TASK PROMPT: Your job is to print, exactly, the lines in the data below from the line with "It is a Python" through the line with "The business cycle", both included, and to omit any picture.

Source texts of formatted documents:

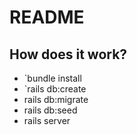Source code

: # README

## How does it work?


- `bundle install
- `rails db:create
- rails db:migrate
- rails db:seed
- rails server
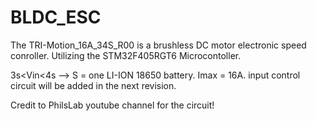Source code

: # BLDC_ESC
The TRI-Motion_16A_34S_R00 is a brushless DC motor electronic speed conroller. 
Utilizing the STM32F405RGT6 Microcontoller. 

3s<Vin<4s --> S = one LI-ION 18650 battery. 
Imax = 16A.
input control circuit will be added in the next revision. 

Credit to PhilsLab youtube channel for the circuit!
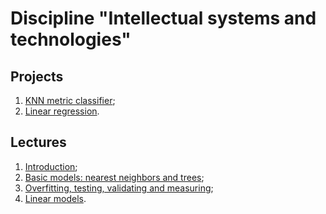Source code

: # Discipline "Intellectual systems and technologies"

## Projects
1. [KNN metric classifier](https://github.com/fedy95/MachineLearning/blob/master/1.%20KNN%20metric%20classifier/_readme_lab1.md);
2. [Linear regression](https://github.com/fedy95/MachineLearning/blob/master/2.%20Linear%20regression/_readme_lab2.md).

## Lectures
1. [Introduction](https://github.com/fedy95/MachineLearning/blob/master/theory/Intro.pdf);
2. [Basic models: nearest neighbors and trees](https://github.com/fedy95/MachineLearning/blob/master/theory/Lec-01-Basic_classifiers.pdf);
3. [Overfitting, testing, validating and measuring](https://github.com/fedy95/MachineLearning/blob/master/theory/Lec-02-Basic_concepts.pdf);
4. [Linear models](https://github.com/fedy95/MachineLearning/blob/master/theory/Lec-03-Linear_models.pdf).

---

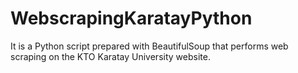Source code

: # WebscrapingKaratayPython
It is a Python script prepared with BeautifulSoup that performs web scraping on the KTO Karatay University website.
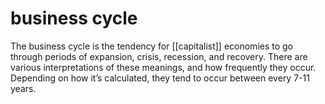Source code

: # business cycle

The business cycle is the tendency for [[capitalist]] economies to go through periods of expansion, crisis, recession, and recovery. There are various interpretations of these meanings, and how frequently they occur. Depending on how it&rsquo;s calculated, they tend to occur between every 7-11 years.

SOLVED EXERCISE:
It is a Python script prepared with BeautifulSoup that performs web scraping on the KTO Karatay University website.
Source code

: # business cycle

The business cycle is the tendency for [[capitalist]] economies to go through periods of expansion, crisis, recession, and recovery. There are various interpretations of these meanings, and how frequently they occur. Depending on how it&rsquo;s calculated, they tend to occur between every 7-11 years.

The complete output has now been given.